A few weeks ago I blogged about strategies to generate ideas (Where Do You Get Your Ideas?). One of the things I suggested was to keep learning new things, thus keeping the brain active and creating new synapsis.
Something new that I’m learning to do is play the piano, after a hiatus since childhood (almost 50 years!). I’m not sure where the urge came from, but I listen to a lot of classical music, piano in particular, and began to wish I could also play those lovely pieces. So about a year and a half ago, I purchased a piano and began taking lessons.
I feel that lessons are important. First of all, playing piano is complex and challenging, and having a teacher and set lesson plans means that I progress in a logical way. I don’t miss any valuable techniques in my path to learning and I keep challenging myself systematically. There is also the sense of accountability. When you’re paying for lessons, you want to make sure you’ve practiced and have something to show the teacher each week! Although truth be told, I’ve fallen so in love with learning to play that I don’t have to force myself to practice.
The first few months went very quickly as I fast-tracked through a lot of the material I’d learned as a kid. Amazing how it comes back! Now a year and a half later I’m just embarking on the Royal Conservatory Grade 6 level, which is pretty much halfway to my goal of Grade 10 level, the highest level before further study for teacher’s certification or performance. At Grade 10, I believe I’ll be capable of playing most of those ferociously difficult Chopin pieces I love so much.
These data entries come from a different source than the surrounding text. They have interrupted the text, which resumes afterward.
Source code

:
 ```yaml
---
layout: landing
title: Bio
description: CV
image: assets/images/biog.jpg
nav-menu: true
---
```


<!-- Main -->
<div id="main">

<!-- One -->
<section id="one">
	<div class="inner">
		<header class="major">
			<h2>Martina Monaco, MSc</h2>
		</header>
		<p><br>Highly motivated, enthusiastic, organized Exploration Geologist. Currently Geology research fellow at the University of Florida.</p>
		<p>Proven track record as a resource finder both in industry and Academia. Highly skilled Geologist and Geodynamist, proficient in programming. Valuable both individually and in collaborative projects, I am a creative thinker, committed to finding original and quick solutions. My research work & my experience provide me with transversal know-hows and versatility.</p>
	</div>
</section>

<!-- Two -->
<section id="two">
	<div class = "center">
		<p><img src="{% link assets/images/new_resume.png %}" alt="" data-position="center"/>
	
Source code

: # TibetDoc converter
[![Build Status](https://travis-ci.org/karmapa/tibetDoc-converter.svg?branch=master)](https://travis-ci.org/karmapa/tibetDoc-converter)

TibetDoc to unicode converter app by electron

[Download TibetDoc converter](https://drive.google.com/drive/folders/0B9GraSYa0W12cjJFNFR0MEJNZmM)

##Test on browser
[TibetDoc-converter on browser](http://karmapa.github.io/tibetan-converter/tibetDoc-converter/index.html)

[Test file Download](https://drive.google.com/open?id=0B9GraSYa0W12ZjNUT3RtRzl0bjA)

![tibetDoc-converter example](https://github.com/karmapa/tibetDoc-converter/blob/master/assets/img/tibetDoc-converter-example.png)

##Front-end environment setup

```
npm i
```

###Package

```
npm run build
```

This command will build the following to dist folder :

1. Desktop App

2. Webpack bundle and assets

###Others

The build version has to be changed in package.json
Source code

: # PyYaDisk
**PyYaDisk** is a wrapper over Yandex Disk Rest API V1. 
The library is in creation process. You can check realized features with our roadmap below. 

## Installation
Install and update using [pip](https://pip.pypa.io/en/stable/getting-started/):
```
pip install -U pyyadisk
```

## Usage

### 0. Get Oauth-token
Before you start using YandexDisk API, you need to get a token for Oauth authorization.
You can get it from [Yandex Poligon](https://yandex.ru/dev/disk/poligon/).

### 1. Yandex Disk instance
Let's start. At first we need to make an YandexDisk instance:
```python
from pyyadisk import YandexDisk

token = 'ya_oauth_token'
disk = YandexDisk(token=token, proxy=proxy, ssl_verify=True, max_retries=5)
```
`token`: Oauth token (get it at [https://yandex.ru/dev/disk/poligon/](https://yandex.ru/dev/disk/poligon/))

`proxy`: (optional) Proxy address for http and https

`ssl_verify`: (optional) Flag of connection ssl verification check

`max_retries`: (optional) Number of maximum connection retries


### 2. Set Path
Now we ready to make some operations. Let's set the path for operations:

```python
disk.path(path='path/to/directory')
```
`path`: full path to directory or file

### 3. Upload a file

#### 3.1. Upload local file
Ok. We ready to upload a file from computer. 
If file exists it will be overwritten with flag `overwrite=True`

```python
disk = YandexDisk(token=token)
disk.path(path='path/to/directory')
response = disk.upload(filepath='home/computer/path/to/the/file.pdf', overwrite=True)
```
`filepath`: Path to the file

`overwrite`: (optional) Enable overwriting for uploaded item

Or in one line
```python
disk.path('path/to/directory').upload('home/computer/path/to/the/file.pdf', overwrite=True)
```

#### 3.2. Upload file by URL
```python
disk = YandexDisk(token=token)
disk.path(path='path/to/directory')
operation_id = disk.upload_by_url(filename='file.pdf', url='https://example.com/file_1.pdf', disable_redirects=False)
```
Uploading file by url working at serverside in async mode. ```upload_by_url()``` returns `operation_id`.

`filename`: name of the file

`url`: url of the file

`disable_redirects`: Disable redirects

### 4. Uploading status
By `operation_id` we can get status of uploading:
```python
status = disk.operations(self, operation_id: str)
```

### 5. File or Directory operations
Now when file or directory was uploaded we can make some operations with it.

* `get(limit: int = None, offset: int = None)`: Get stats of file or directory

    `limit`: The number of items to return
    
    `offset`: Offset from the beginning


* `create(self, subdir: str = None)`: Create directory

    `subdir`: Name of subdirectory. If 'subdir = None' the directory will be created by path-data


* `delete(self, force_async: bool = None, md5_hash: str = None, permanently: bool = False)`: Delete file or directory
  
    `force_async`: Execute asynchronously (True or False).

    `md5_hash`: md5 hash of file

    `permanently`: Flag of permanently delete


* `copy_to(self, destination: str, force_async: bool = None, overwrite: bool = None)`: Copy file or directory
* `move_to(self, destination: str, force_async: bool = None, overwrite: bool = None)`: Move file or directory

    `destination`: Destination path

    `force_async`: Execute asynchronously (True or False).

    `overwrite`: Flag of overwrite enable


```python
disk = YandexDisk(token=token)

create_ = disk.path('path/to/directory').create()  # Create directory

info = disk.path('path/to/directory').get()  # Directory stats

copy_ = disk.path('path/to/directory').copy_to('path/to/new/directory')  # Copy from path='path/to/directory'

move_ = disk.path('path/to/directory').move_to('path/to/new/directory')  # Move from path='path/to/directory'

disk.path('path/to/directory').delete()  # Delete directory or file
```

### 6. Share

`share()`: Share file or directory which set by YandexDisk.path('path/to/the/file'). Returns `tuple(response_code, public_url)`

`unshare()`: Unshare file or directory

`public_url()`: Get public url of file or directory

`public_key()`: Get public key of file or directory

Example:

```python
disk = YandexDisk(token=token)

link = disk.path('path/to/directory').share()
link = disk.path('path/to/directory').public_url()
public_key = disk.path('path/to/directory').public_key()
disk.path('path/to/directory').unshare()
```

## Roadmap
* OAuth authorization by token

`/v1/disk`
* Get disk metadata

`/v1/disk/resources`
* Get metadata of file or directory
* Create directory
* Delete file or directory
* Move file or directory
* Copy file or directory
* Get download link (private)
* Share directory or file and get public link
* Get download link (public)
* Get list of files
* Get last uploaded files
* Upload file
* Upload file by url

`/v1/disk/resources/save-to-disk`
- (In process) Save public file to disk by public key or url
So, what has learning to play piano taught me, other than to move my fingers fast?
1. Playing piano is meditative.
I get involved in the practice session and lose track of time. Hey, this sounds very close to what happens when I’m in the zone in my art studio! I love that sense of complete absorption. It’s become another way to express my creativity.
2. There’s a sense of accomplishment.
Every few weeks, I master a couple of pieces to the point where I can move on to new work. The challenge of learning something new is very satisfying, as is the sense of accomplishment at having mastered the piece. Apparently, this feel-good boost is the dopamine your brain generates—drug high without the drugs!
3. Learning new music keeps the brain active.
Studies show that music, language and math are all processed in the same area of the brain. Learning any of these things creates new connections. I would add that artmaking has a place there, too. Feed one, feed them all. You can’t wear out the brain. The more it gets, the more it wants!
4. Music theory.
Along with keyboard practice, I’m working on written music theory—now that’s brain exercise!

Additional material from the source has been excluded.